Thu 13 April 2017

Filed under programming

Tags python unittesting mocking opensource


Sometimes you come across a code-base which has no unit-tests. This makes contributing to the project risky. If an application has not been written with unit-tests in mind from the beginning, it is often very difficult to add them later on. This article takes one such project and uses the fantastic unittest.mock Python module to add tests without modifying the code.


From personal experience with old code-base maintainance, projects become hard to unit-test for four main reasons:

  • Violations of Demeter's Law.
  • Fuzzy borders between the main application code and external I/O (like stdout, databases, network services, ...).
  • Hidden global state.
  • Function-call side-effects / non-pure functions.

There are other reasons, but these are by far the ones I've ran across the most.


The following article mentions the open-source project munin-influxdb. It is only taken as illustrative example and I do not intend to paint this in a bad light.

As a starting point, we'll look at commit 8b6b4efca of munin-influxdb.

THe project confronts us with several challenges:

Challenge 1 - No Clear Entry-Point

The project contains a shell-script and separate modules in the bin subfolder. Additionally, the module does not define any entry_points


  • As nothing is packaged probably it becomes non-trivial to install. Neither in an isolated virtual environment, nor on the system.
  • Testing the main entry-point becomes more difficult as it is a bash script.


Move the scripts from the bin folder into the project itself, and remove the muninflux shell script. Use the argparse module to provide a well-known "UI" to the end user. This has been achieved between commit 8b6b4efca and acea4515f.

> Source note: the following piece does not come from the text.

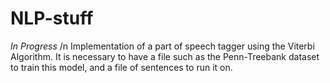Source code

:# NLP-stuff

*In Progress*
/n
Implementation of a part of speech tagger using the Viterbi Algorithm. It is necessary to have a file such as the Penn-Treebank dataset to train this model, and a file of sentences to run it on.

Challenge 2 - Global State

In order to add unit-tests it is important that one can look at a piece (a "unit") of code and can say what it's doing without looking through other parts of the code. The project makes this difficult in it's current state. It makes use of a Settings class containing key/value pairs which are populated at run-time by various methods, and are not known in advance. If there's a function taking a Settings instance as argument it's not trivial to "guess" the structure of that instance to be able to run the function.